Seit 5 Jahren war unsere Freundschaft etwas eingeschlafen. Ich hatte scheinbar den Mann fürs Leben gefunden. Seitdem meldete ich mich kaum noch und hatte auch keine Zeit mehr mich mit Jan zu treffen. Sebastian war mir einfach wichtiger.

Solange die Freundschaft nicht weiter darunter litt, sagte Jan, dass es für ihn okay sei und dass er es mir gönnt, wenn ich glücklich wäre.

Ab dem Zeitpunkt stürzte er sich regelrecht in seine Arbeit und wenn ich ihn erreichen wollte, bekam ich ihn nur selten ans Telefon. Er hatte einen neuen Job angenommen und es schien sehr stressig zu sein. Er fuhr morgens schon in aller früh ins Büro und kam erst spät abends zurück. Manchmal wartete ich einige Wochen auf seine Antworten, was für ihn absolut untypisch war.

Eines Tages meldete er sich richtig niedergeschlagen am Telefon und erzählte mir, dass der Arzt bei ihm akute Lymphzellen-Leukämie festgestellt hatte.

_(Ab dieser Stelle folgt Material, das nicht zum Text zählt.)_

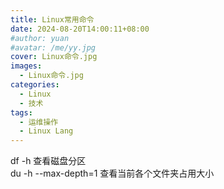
 ```yaml
---
title: Linux常用命令
date: 2024-08-20T14:00:11+08:00
#author: yuan
#avatar: /me/yy.jpg
cover: Linux命令.jpg
images:
  - Linux命令.jpg
categories:
  - Linux
  - 技术
tags:
  - 运维操作
  - Linux Lang
---
```


df -h 查看磁盘分区 \
du -h --max-depth=1 查看当前各个文件夹占用大小
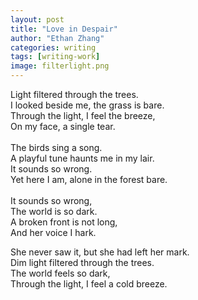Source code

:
```yaml
---
layout: post
title: "Love in Despair"
author: "Ethan Zhang"
categories: writing
tags: [writing-work]
image: filterlight.png
---
```


<html>
  <head>
  <p>Light filtered through the trees.<br>
I looked beside me, the grass is bare.<br>
Through the light, I feel the breeze,<br>
On my face, a single tear.<br>
<br>
The birds sing a song.<br>
A playful tune haunts me in my lair.<br>
It sounds so wrong.<br>
Yet here I am, alone in the forest bare.<br>
<br>
It sounds so wrong,<br>
The world is so dark.<br>
A broken front is not long,<br>
And her voice I hark.<br>

She never saw it, but she had left her mark.<br>
Dim light filtered through the trees.<br>
The world feels so dark,<br>
Through the light, I feel a cold breeze.<br>
  </p>
</body>
</html>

Diese Nachricht traf mich wie ein Schlag und obwohl er es war, der krank war, musste ich weinen. Er sagte, es sei noch lange nicht zu spät, aber er müsse sich einer Chemotherapie und Bestrahlung aussetzen. Er würde den Kopf nicht in den Sand stecken, also sollte ich es auch nicht tun.

Ein paar Wochen nach der Meldung rief er mich an. "Kommst du heute Abend zu einer spontanen Grillfeier?", fragte Jan.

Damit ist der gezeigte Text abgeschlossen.